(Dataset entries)
========================================

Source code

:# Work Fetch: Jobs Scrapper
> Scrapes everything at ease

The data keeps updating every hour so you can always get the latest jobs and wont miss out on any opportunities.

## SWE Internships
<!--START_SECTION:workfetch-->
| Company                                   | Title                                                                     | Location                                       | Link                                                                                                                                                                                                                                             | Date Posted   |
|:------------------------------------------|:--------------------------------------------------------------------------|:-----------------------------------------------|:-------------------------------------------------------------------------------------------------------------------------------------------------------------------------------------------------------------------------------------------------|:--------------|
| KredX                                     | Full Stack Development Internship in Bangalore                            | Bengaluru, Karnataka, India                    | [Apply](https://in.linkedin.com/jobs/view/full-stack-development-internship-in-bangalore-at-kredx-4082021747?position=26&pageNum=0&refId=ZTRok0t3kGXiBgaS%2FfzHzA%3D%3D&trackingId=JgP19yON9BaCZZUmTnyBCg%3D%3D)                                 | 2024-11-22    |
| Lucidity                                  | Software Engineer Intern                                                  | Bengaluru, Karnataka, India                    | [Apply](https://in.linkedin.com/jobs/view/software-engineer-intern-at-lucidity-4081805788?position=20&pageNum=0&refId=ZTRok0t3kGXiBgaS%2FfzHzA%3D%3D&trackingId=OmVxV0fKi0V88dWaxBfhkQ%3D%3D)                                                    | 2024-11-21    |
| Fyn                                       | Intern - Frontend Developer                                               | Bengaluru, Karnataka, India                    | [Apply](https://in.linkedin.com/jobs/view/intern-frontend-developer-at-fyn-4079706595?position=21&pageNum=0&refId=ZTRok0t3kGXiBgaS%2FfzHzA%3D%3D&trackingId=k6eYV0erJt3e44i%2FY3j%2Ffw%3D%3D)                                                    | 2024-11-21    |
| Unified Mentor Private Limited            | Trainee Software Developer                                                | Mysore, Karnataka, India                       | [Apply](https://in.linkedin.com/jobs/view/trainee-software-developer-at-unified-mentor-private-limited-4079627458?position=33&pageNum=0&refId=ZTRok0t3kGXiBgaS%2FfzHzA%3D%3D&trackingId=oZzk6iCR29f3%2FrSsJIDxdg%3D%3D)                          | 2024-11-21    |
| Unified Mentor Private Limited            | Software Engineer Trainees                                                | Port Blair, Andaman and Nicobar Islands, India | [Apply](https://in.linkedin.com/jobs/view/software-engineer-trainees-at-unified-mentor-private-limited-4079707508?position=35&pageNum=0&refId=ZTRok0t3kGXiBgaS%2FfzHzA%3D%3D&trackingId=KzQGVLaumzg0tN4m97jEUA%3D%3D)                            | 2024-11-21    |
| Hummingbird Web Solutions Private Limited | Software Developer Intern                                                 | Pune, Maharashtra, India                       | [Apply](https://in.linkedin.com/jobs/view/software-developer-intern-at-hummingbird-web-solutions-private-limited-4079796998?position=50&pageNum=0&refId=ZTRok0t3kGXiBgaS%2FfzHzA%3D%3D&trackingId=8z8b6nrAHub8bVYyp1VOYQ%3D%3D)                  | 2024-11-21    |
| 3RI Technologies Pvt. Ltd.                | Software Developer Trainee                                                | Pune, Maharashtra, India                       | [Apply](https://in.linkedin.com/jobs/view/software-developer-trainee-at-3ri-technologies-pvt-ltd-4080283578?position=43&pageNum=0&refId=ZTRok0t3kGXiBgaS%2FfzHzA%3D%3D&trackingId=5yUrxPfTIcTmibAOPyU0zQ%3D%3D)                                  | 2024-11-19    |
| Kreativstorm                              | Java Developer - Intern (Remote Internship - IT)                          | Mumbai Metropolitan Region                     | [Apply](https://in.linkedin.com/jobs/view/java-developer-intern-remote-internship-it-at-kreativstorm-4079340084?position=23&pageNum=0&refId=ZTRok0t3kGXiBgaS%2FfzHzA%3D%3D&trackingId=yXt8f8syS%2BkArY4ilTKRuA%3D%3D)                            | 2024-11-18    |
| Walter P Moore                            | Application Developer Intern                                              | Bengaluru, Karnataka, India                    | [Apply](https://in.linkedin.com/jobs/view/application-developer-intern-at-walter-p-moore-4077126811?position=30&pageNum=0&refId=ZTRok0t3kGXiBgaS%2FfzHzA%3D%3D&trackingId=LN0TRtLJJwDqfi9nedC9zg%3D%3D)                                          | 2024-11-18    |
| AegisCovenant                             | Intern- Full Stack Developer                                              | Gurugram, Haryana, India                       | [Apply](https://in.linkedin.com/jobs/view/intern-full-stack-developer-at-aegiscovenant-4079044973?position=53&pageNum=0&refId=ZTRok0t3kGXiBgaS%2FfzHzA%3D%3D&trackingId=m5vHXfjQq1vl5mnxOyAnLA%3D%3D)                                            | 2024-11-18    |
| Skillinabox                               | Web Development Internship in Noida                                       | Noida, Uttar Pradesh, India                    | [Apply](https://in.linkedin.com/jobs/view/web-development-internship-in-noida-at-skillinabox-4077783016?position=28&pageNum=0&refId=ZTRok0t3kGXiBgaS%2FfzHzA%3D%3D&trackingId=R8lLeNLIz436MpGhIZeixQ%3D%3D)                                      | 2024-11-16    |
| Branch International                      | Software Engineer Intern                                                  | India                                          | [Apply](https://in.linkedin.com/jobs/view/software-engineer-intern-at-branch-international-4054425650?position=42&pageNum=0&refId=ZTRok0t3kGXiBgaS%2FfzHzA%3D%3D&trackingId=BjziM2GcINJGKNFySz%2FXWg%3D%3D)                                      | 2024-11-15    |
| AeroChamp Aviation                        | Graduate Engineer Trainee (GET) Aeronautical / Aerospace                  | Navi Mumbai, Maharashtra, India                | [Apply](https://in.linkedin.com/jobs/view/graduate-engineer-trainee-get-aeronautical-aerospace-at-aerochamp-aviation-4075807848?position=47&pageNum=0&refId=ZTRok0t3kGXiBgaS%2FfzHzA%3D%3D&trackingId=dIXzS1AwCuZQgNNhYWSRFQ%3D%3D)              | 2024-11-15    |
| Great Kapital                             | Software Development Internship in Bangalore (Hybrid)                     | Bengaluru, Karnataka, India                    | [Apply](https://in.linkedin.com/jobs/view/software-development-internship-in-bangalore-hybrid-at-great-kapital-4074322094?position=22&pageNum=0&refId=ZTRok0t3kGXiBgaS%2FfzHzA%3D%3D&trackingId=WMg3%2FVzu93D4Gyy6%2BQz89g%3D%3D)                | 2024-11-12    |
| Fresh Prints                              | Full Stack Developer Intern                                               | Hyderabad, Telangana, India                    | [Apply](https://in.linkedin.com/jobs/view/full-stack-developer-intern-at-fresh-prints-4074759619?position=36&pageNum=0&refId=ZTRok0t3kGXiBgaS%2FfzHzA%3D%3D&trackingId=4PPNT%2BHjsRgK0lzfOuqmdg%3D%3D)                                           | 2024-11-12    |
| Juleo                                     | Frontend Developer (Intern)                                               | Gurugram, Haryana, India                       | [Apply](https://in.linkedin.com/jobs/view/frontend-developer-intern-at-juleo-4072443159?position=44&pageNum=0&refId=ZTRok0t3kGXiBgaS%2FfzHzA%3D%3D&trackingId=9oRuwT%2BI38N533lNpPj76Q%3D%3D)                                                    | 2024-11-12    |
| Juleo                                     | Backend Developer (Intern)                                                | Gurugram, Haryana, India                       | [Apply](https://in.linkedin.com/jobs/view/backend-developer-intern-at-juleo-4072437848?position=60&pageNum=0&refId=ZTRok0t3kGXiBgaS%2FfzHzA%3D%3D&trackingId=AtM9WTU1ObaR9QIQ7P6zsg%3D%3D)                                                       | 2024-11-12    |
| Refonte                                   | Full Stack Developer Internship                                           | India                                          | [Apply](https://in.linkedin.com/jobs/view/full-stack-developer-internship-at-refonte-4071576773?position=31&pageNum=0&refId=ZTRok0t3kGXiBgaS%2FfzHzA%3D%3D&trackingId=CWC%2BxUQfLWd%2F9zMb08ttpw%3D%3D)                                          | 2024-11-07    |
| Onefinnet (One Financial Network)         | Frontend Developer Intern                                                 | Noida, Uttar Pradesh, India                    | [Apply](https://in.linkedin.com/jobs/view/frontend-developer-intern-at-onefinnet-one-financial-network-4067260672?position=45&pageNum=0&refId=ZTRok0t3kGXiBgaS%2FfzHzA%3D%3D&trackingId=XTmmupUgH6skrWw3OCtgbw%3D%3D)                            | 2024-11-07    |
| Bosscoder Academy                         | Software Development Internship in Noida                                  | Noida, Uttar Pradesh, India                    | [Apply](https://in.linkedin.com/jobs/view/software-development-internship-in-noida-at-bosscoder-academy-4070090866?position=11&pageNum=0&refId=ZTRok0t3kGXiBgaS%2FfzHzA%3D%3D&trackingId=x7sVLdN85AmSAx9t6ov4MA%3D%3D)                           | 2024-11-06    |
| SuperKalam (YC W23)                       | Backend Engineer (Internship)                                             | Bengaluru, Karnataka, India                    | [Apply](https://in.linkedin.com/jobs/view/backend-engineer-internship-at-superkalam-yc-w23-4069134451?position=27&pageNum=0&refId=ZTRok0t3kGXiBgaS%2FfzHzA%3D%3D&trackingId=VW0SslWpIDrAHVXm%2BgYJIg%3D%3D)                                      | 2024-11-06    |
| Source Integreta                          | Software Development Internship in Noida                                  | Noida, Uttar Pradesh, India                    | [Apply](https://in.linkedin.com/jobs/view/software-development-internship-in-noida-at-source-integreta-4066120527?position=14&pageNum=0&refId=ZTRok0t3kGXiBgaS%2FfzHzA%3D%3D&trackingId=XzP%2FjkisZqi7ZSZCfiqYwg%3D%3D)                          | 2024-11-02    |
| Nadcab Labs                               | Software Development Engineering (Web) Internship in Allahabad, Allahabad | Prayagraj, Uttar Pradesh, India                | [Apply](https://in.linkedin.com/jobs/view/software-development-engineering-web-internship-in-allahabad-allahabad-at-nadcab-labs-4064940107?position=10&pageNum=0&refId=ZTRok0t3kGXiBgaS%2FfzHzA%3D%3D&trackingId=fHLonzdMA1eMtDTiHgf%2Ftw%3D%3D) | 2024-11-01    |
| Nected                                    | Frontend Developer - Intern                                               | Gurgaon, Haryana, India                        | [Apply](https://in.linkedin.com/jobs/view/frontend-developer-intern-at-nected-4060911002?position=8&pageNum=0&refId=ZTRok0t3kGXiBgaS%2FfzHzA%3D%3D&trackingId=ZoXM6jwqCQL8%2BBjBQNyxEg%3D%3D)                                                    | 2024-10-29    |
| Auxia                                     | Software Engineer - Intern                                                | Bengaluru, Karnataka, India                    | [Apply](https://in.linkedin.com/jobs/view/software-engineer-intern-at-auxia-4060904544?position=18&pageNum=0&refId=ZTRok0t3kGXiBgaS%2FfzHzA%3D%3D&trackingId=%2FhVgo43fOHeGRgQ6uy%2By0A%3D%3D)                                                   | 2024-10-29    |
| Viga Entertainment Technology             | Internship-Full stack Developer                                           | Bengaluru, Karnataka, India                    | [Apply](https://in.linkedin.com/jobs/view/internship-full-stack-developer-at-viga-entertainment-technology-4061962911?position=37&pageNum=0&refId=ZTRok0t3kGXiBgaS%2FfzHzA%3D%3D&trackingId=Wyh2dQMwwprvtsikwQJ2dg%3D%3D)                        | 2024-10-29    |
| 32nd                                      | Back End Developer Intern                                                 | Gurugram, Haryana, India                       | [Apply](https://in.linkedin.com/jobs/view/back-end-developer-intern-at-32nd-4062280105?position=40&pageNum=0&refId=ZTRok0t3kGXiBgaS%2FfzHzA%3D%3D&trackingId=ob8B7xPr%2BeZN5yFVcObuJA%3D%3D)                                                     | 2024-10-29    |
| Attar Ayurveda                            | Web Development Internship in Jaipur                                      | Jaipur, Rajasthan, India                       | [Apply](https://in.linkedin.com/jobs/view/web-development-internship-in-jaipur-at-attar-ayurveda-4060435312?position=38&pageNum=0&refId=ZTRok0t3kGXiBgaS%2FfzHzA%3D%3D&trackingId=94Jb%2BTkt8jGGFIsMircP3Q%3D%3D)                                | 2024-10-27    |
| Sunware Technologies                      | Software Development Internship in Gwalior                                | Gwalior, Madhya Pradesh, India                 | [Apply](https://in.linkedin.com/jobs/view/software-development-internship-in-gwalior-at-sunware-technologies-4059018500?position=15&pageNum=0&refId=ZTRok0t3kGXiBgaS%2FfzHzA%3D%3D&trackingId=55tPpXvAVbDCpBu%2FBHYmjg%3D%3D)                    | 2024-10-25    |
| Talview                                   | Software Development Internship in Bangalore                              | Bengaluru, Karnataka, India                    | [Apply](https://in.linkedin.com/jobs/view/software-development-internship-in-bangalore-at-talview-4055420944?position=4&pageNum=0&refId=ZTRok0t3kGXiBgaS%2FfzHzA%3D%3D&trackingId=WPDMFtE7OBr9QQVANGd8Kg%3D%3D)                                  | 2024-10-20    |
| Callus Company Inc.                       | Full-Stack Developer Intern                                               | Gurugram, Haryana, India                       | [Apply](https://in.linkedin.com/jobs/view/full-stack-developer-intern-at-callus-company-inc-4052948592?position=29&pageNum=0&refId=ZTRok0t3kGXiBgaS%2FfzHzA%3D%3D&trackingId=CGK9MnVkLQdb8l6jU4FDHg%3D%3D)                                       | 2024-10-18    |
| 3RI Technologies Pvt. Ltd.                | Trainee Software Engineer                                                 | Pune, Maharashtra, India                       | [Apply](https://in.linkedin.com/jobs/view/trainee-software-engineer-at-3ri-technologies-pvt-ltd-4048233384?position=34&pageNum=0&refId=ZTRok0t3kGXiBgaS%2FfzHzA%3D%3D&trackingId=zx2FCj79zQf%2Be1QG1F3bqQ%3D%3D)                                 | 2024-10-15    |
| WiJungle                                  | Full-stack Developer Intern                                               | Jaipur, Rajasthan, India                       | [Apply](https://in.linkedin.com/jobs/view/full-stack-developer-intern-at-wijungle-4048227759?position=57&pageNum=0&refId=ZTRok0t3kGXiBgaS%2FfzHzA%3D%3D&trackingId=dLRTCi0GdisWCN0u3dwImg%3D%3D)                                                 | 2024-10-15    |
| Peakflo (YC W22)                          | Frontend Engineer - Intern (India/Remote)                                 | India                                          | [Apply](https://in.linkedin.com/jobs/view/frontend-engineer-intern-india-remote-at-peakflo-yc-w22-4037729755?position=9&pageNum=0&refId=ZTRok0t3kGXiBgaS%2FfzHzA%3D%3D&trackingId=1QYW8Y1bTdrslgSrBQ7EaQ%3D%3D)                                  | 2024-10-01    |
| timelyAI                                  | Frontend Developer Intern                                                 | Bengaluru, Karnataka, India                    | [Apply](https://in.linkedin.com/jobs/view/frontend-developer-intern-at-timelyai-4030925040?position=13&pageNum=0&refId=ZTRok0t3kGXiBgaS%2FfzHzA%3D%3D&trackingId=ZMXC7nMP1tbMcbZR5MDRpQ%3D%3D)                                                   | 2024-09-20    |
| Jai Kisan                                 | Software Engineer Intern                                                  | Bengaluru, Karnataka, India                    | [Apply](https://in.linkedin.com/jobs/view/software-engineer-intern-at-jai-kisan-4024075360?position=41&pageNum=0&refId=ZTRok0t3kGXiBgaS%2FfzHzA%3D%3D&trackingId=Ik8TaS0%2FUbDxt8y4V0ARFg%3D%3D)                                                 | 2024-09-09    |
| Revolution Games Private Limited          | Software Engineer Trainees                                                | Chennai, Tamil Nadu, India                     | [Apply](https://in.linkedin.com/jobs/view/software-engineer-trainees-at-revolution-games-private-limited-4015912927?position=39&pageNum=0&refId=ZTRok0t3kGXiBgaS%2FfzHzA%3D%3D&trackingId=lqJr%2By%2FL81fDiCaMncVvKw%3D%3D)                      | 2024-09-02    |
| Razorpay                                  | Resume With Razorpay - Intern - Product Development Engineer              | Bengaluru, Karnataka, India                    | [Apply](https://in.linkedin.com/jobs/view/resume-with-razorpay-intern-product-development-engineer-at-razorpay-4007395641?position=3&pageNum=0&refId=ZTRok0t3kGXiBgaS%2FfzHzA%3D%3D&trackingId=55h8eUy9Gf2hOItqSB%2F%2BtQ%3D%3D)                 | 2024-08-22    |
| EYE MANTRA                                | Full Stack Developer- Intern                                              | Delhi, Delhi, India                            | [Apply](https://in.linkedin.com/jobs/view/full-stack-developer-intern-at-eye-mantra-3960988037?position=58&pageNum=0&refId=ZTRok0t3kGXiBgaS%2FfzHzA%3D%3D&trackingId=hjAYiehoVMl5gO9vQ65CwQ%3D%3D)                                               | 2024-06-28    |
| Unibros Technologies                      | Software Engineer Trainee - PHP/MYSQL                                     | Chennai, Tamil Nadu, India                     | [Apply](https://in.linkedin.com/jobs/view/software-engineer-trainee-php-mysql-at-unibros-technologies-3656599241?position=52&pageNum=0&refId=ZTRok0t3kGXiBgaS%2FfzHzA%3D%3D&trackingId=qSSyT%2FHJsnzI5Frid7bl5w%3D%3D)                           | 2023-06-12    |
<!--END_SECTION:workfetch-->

========================================

Aim of the task
In the entries above, how many lines contain the string "unified"? Say only the number.

Reply to the exercise
2